Maren Swenson Waxenberg, ukulele and vocals, is an NEA Grant recipient who toured with 'The Plain People" throughout the Midwest.  She's appeared in NYC at the The Triad, Sidewalk, Hill Country BBQ, 78 Below, the Metropolitan Club, Caravan of Dreams, Greenwich Village Bistro, West End Lounge and Birdland.  

Fred Gillen received New York Foundation For The Arts grant recipient Fred Gillen Jr has released eleven full-length albums, to great critical acclaim. He has performed all over the U.S. and Europe as a solo artist. From 2017 to 2019 he was music director of the Group The Greenheart, traveling to Nepal four times and India once, performing concerts to raise awareness of environmental activism. His songs have been featured on ABC's "All My Children," NPR's "Car Talk," CMJ's New Music Marathon Sampler, and in 2012 his version of Woody Guthrie's "I Ain't Got No Home" was featured on "Pete Remembers Woody," a collection of Pete Seeger's spoken stories about Woody Guthrie. interspersed with various artists' renditions of Guthrie's songs. 

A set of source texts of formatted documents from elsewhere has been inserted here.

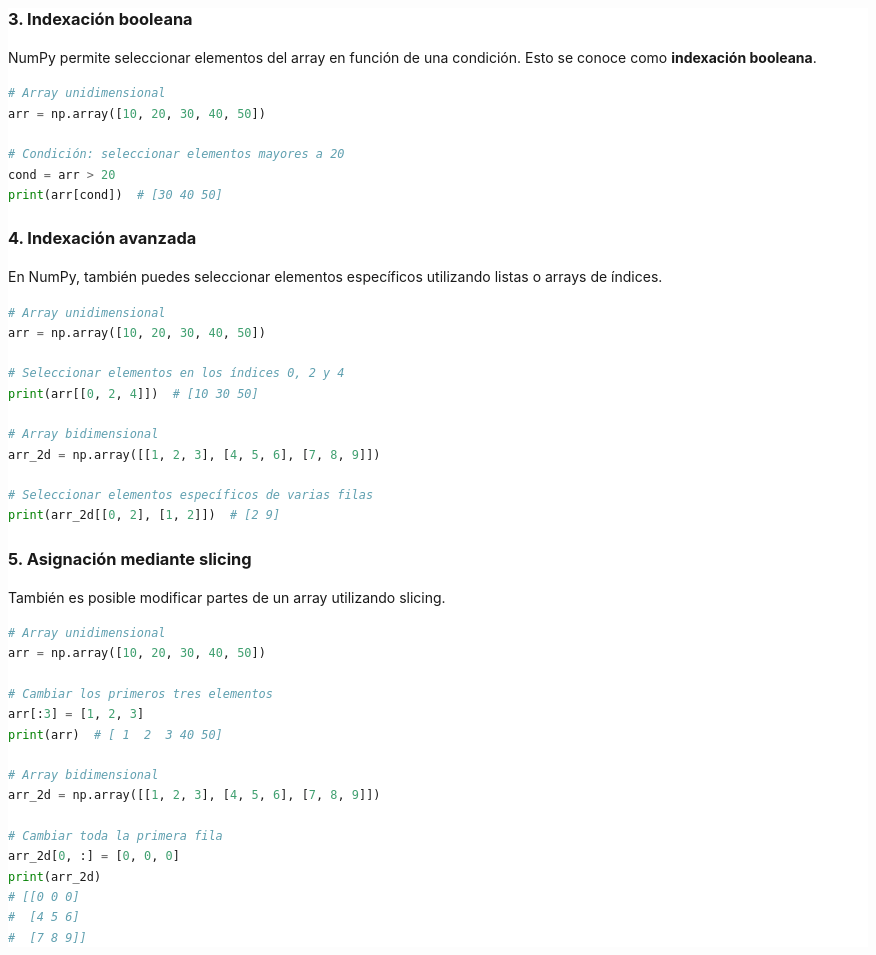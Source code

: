 ### **3. Indexación booleana**

NumPy permite seleccionar elementos del array en función de una condición. Esto se conoce como **indexación booleana**.

```python
# Array unidimensional
arr = np.array([10, 20, 30, 40, 50])

# Condición: seleccionar elementos mayores a 20
cond = arr > 20
print(arr[cond])  # [30 40 50]
```

### **4. Indexación avanzada**

En NumPy, también puedes seleccionar elementos específicos utilizando listas o arrays de índices.

```python
# Array unidimensional
arr = np.array([10, 20, 30, 40, 50])

# Seleccionar elementos en los índices 0, 2 y 4
print(arr[[0, 2, 4]])  # [10 30 50]

# Array bidimensional
arr_2d = np.array([[1, 2, 3], [4, 5, 6], [7, 8, 9]])

# Seleccionar elementos específicos de varias filas
print(arr_2d[[0, 2], [1, 2]])  # [2 9]
```

### **5. Asignación mediante slicing**

También es posible modificar partes de un array utilizando slicing.

```python
# Array unidimensional
arr = np.array([10, 20, 30, 40, 50])

# Cambiar los primeros tres elementos
arr[:3] = [1, 2, 3]
print(arr)  # [ 1  2  3 40 50]

# Array bidimensional
arr_2d = np.array([[1, 2, 3], [4, 5, 6], [7, 8, 9]])

# Cambiar toda la primera fila
arr_2d[0, :] = [0, 0, 0]
print(arr_2d)
# [[0 0 0]
#  [4 5 6]
#  [7 8 9]]
```
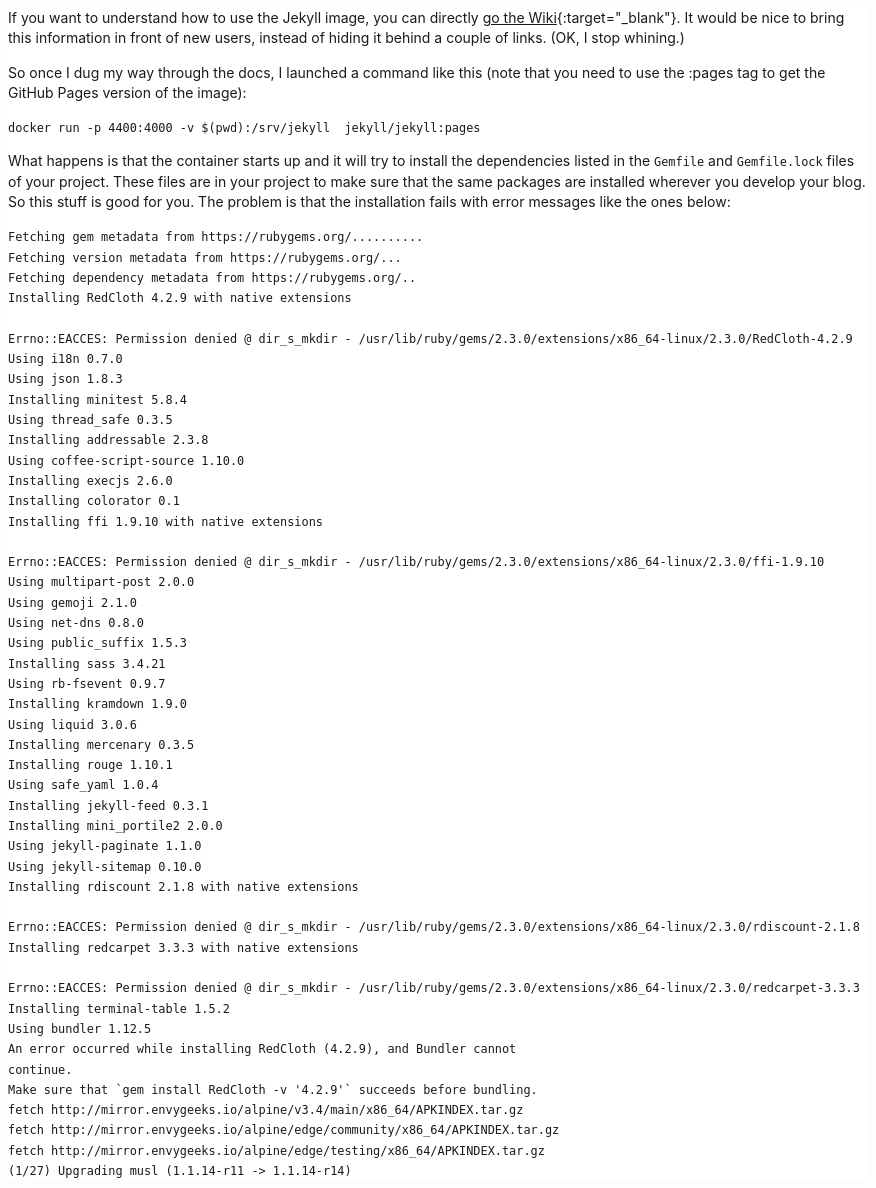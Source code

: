 If you want to understand how to use the Jekyll image, you can directly [go the Wiki](https://github.com/jekyll/docker/wiki/Usage:-Running){:target="_blank"}. It would be nice to bring this information in front of new users, instead of hiding it behind a couple of links. (OK, I stop whining.)

So once I dug my way through the docs, I launched a command like this (note that you need to use the :pages tag to get the GitHub Pages version of the image):   

`docker run -p 4400:4000 -v $(pwd):/srv/jekyll  jekyll/jekyll:pages`

What happens is that the container starts up and it will try to install the dependencies listed in the `Gemfile` and `Gemfile.lock` files of your project. These files are in your project to make sure that the same packages are installed wherever you develop your blog. So this stuff is good for you. The problem is that the installation fails with error messages like the ones below:

```terminal
Fetching gem metadata from https://rubygems.org/..........
Fetching version metadata from https://rubygems.org/...
Fetching dependency metadata from https://rubygems.org/..
Installing RedCloth 4.2.9 with native extensions

Errno::EACCES: Permission denied @ dir_s_mkdir - /usr/lib/ruby/gems/2.3.0/extensions/x86_64-linux/2.3.0/RedCloth-4.2.9
Using i18n 0.7.0
Using json 1.8.3
Installing minitest 5.8.4
Using thread_safe 0.3.5
Installing addressable 2.3.8
Using coffee-script-source 1.10.0
Installing execjs 2.6.0
Installing colorator 0.1
Installing ffi 1.9.10 with native extensions

Errno::EACCES: Permission denied @ dir_s_mkdir - /usr/lib/ruby/gems/2.3.0/extensions/x86_64-linux/2.3.0/ffi-1.9.10
Using multipart-post 2.0.0
Using gemoji 2.1.0
Using net-dns 0.8.0
Using public_suffix 1.5.3
Installing sass 3.4.21
Using rb-fsevent 0.9.7
Installing kramdown 1.9.0
Using liquid 3.0.6
Installing mercenary 0.3.5
Installing rouge 1.10.1
Using safe_yaml 1.0.4
Installing jekyll-feed 0.3.1
Installing mini_portile2 2.0.0
Using jekyll-paginate 1.1.0
Using jekyll-sitemap 0.10.0
Installing rdiscount 2.1.8 with native extensions

Errno::EACCES: Permission denied @ dir_s_mkdir - /usr/lib/ruby/gems/2.3.0/extensions/x86_64-linux/2.3.0/rdiscount-2.1.8
Installing redcarpet 3.3.3 with native extensions

Errno::EACCES: Permission denied @ dir_s_mkdir - /usr/lib/ruby/gems/2.3.0/extensions/x86_64-linux/2.3.0/redcarpet-3.3.3
Installing terminal-table 1.5.2
Using bundler 1.12.5
An error occurred while installing RedCloth (4.2.9), and Bundler cannot
continue.
Make sure that `gem install RedCloth -v '4.2.9'` succeeds before bundling.
fetch http://mirror.envygeeks.io/alpine/v3.4/main/x86_64/APKINDEX.tar.gz
fetch http://mirror.envygeeks.io/alpine/edge/community/x86_64/APKINDEX.tar.gz
fetch http://mirror.envygeeks.io/alpine/edge/testing/x86_64/APKINDEX.tar.gz
(1/27) Upgrading musl (1.1.14-r11 -> 1.1.14-r14)
```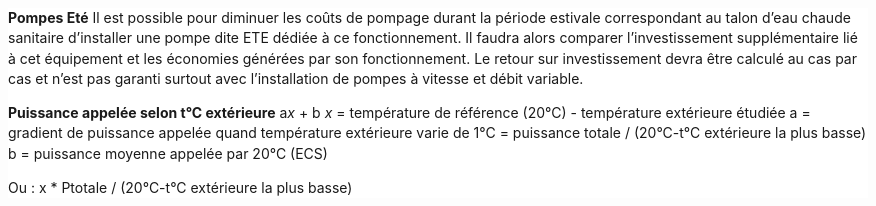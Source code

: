 **Pompes Eté**
Il est possible pour diminuer les coûts de pompage durant la période estivale correspondant au talon d’eau chaude sanitaire d’installer une pompe dite ETE dédiée à ce fonctionnement.
Il faudra alors comparer l’investissement supplémentaire lié à cet équipement et les économies générées par son fonctionnement. Le retour sur investissement devra être calculé au cas par cas et n’est pas garanti surtout avec l’installation de pompes à vitesse et débit variable.

**Puissance appelée selon t°C extérieure**
a*x* + b
*x* = température de référence (20°C) - température extérieure étudiée 
a = gradient de puissance appelée quand température extérieure varie de 1°C = puissance totale / (20°C-t°C extérieure la plus basse)
b = puissance moyenne appelée par 20°C (ECS)

Ou : x * Ptotale / (20°C-t°C extérieure la plus basse)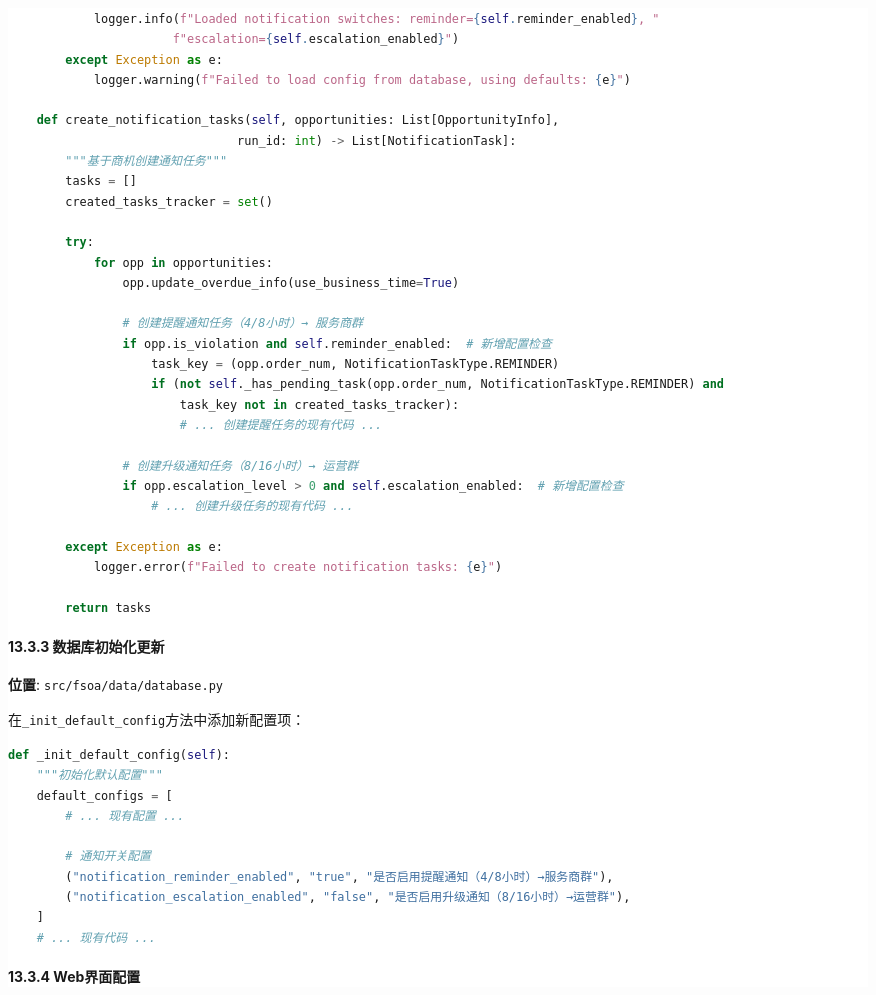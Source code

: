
 ```python
            logger.info(f"Loaded notification switches: reminder={self.reminder_enabled}, "
                       f"escalation={self.escalation_enabled}")
        except Exception as e:
            logger.warning(f"Failed to load config from database, using defaults: {e}")

    def create_notification_tasks(self, opportunities: List[OpportunityInfo],
                                run_id: int) -> List[NotificationTask]:
        """基于商机创建通知任务"""
        tasks = []
        created_tasks_tracker = set()

        try:
            for opp in opportunities:
                opp.update_overdue_info(use_business_time=True)

                # 创建提醒通知任务（4/8小时）→ 服务商群
                if opp.is_violation and self.reminder_enabled:  # 新增配置检查
                    task_key = (opp.order_num, NotificationTaskType.REMINDER)
                    if (not self._has_pending_task(opp.order_num, NotificationTaskType.REMINDER) and
                        task_key not in created_tasks_tracker):
                        # ... 创建提醒任务的现有代码 ...

                # 创建升级通知任务（8/16小时）→ 运营群
                if opp.escalation_level > 0 and self.escalation_enabled:  # 新增配置检查
                    # ... 创建升级任务的现有代码 ...

        except Exception as e:
            logger.error(f"Failed to create notification tasks: {e}")

        return tasks
```

#### 13.3.3 数据库初始化更新

**位置**: `src/fsoa/data/database.py`

在`_init_default_config`方法中添加新配置项：

```python
def _init_default_config(self):
    """初始化默认配置"""
    default_configs = [
        # ... 现有配置 ...

        # 通知开关配置
        ("notification_reminder_enabled", "true", "是否启用提醒通知（4/8小时）→服务商群"),
        ("notification_escalation_enabled", "false", "是否启用升级通知（8/16小时）→运营群"),
    ]
    # ... 现有代码 ...
```

#### 13.3.4 Web界面配置
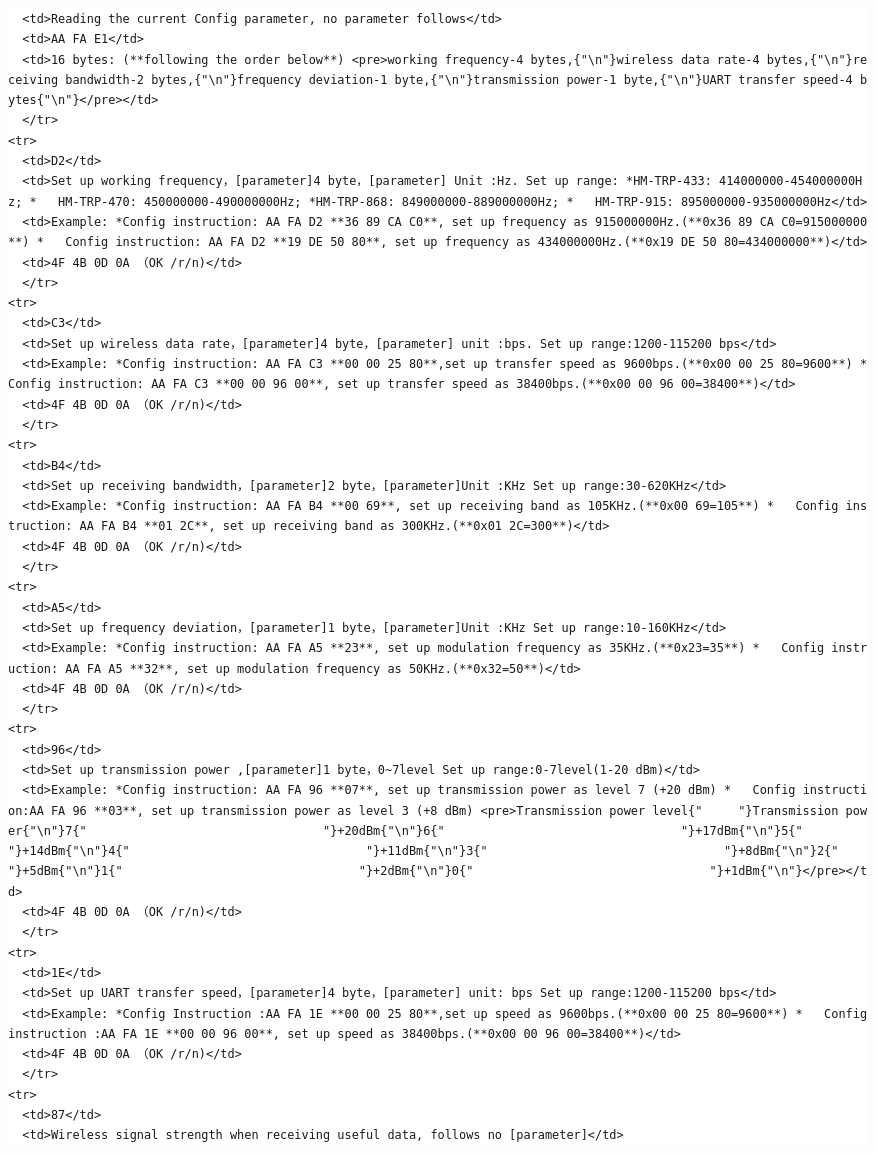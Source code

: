       <td>Reading the current Config parameter, no parameter follows</td>
      <td>AA FA E1</td>
      <td>16 bytes: (**following the order below**) <pre>working frequency-4 bytes,{"\n"}wireless data rate-4 bytes,{"\n"}receiving bandwidth-2 bytes,{"\n"}frequency deviation-1 byte,{"\n"}transmission power-1 byte,{"\n"}UART transfer speed-4 bytes{"\n"}</pre></td>
      </tr>
    <tr>
      <td>D2</td>
      <td>Set up working frequency，[parameter]4 byte，[parameter] Unit :Hz. Set up range: *HM-TRP-433: 414000000-454000000Hz; *   HM-TRP-470: 450000000-490000000Hz; *HM-TRP-868: 849000000-889000000Hz; *   HM-TRP-915: 895000000-935000000Hz</td>
      <td>Example: *Config instruction: AA FA D2 **36 89 CA C0**, set up frequency as 915000000Hz.(**0x36 89 CA C0=915000000**) *   Config instruction: AA FA D2 **19 DE 50 80**, set up frequency as 434000000Hz.(**0x19 DE 50 80=434000000**)</td>
      <td>4F 4B 0D 0A （OK /r/n)</td>
      </tr>
    <tr>
      <td>C3</td>
      <td>Set up wireless data rate，[parameter]4 byte，[parameter] unit :bps. Set up range:1200-115200 bps</td>
      <td>Example: *Config instruction: AA FA C3 **00 00 25 80**,set up transfer speed as 9600bps.(**0x00 00 25 80=9600**) *   Config instruction: AA FA C3 **00 00 96 00**, set up transfer speed as 38400bps.(**0x00 00 96 00=38400**)</td>
      <td>4F 4B 0D 0A （OK /r/n)</td>
      </tr>
    <tr>
      <td>B4</td>
      <td>Set up receiving bandwidth，[parameter]2 byte，[parameter]Unit :KHz Set up range:30-620KHz</td>
      <td>Example: *Config instruction: AA FA B4 **00 69**, set up receiving band as 105KHz.(**0x00 69=105**) *   Config instruction: AA FA B4 **01 2C**, set up receiving band as 300KHz.(**0x01 2C=300**)</td>
      <td>4F 4B 0D 0A （OK /r/n)</td>
      </tr>
    <tr>
      <td>A5</td>
      <td>Set up frequency deviation，[parameter]1 byte，[parameter]Unit :KHz Set up range:10-160KHz</td>
      <td>Example: *Config instruction: AA FA A5 **23**, set up modulation frequency as 35KHz.(**0x23=35**) *   Config instruction: AA FA A5 **32**, set up modulation frequency as 50KHz.(**0x32=50**)</td>
      <td>4F 4B 0D 0A （OK /r/n)</td>
      </tr>
    <tr>
      <td>96</td>
      <td>Set up transmission power ,[parameter]1 byte，0~7level Set up range:0-7level(1-20 dBm)</td>
      <td>Example: *Config instruction: AA FA 96 **07**, set up transmission power as level 7 (+20 dBm) *   Config instruction:AA FA 96 **03**, set up transmission power as level 3 (+8 dBm) <pre>Transmission power level{"     "}Transmission power{"\n"}7{"                                 "}+20dBm{"\n"}6{"                                 "}+17dBm{"\n"}5{"                                 "}+14dBm{"\n"}4{"                                 "}+11dBm{"\n"}3{"                                 "}+8dBm{"\n"}2{"                                 "}+5dBm{"\n"}1{"                                 "}+2dBm{"\n"}0{"                                 "}+1dBm{"\n"}</pre></td>
      <td>4F 4B 0D 0A （OK /r/n)</td>
      </tr>
    <tr>
      <td>1E</td>
      <td>Set up UART transfer speed，[parameter]4 byte，[parameter] unit: bps Set up range:1200-115200 bps</td>
      <td>Example: *Config Instruction :AA FA 1E **00 00 25 80**,set up speed as 9600bps.(**0x00 00 25 80=9600**) *   Config instruction :AA FA 1E **00 00 96 00**, set up speed as 38400bps.(**0x00 00 96 00=38400**)</td>
      <td>4F 4B 0D 0A （OK /r/n)</td>
      </tr>
    <tr>
      <td>87</td>
      <td>Wireless signal strength when receiving useful data, follows no [parameter]</td>
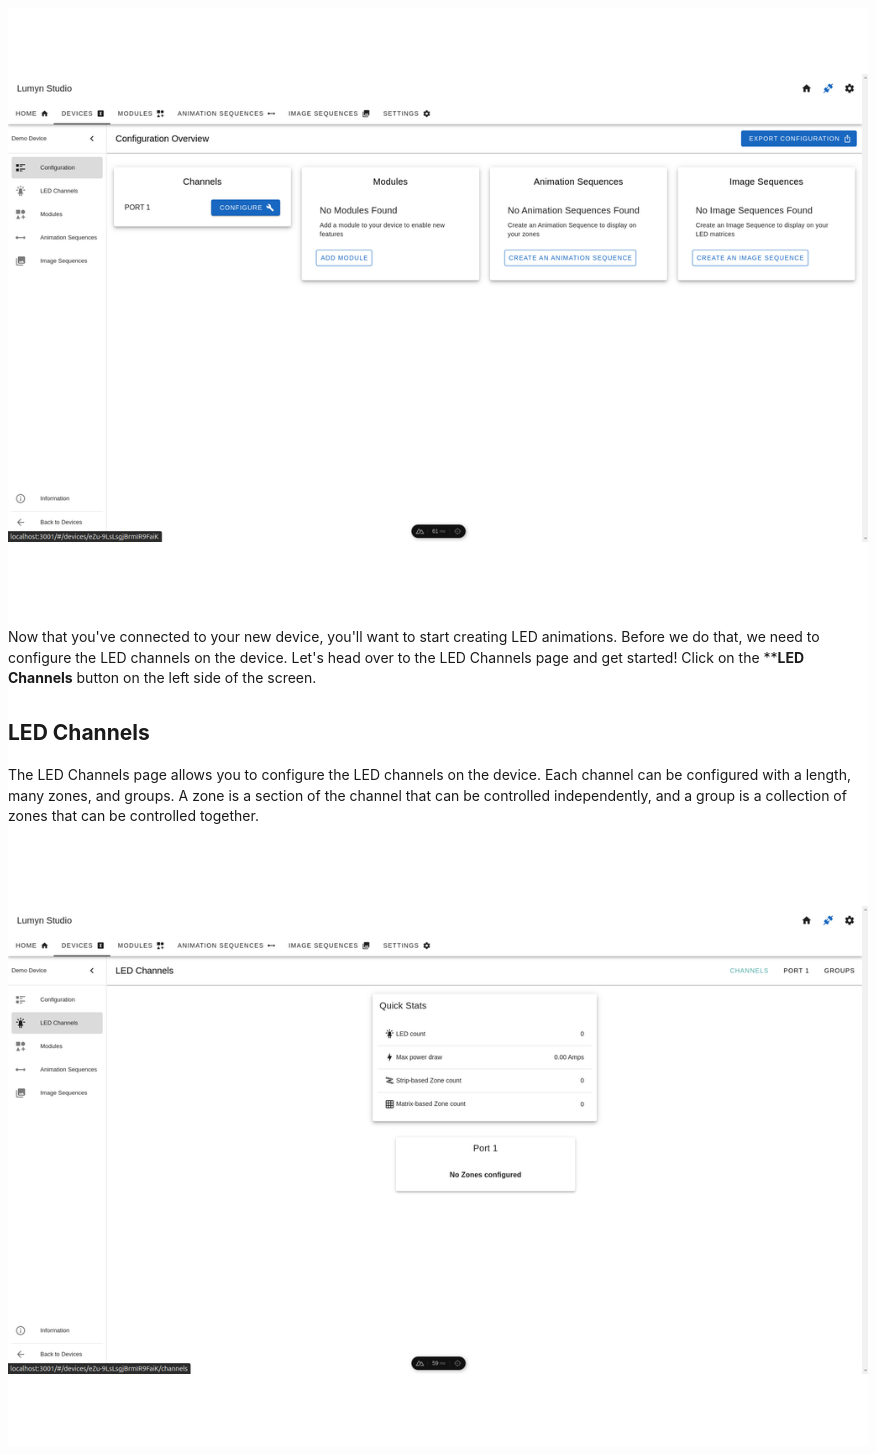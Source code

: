 <img src="/lumyn-studio/configuration-overview.png" alt="The Configuration Overview" height="600px"/>

Now that you've connected to your new device, you'll want to start creating LED animations. Before we do that, we need to configure the LED channels on the device. Let's head over to the LED Channels page and get started! Click on the ****LED Channels** button on the left side of the screen.

## LED Channels

The LED Channels page allows you to configure the LED channels on the device. Each channel can be configured with a length, many zones, and groups. A zone is a section of the channel that can be controlled independently, and a group is a collection of zones that can be controlled together.

<img src="/lumyn-studio/led-channels.png" alt="LED Channels Page" height="600px"/>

Act 6:  Reverend Billy and the Stop Shopping Choir

Reverend Billy and the Stop Shopping Choir is a NYC-based Earth-defending performance community. Earthalujah!  The Church of Stop Shopping has 50 performing members and a congregation in the thousands. We resist extinction, but bring humor and music to the end of the world.  And, we do get arrested a lot.  We make Monsanto chemists experience our singing and preaching where they work.  We resist ICE aggression, including against our own members.  Our street theater and concert stage shows always work in parallel. The activism is content for the play. Our director is Savitri D. Our music director is Nehemiah Luckett. We have won the OBIE, Alpert and Edwin Booth awards and The New York Historic Districts Council's Preservation Award (for leading protests to save Manhattan's Poe House).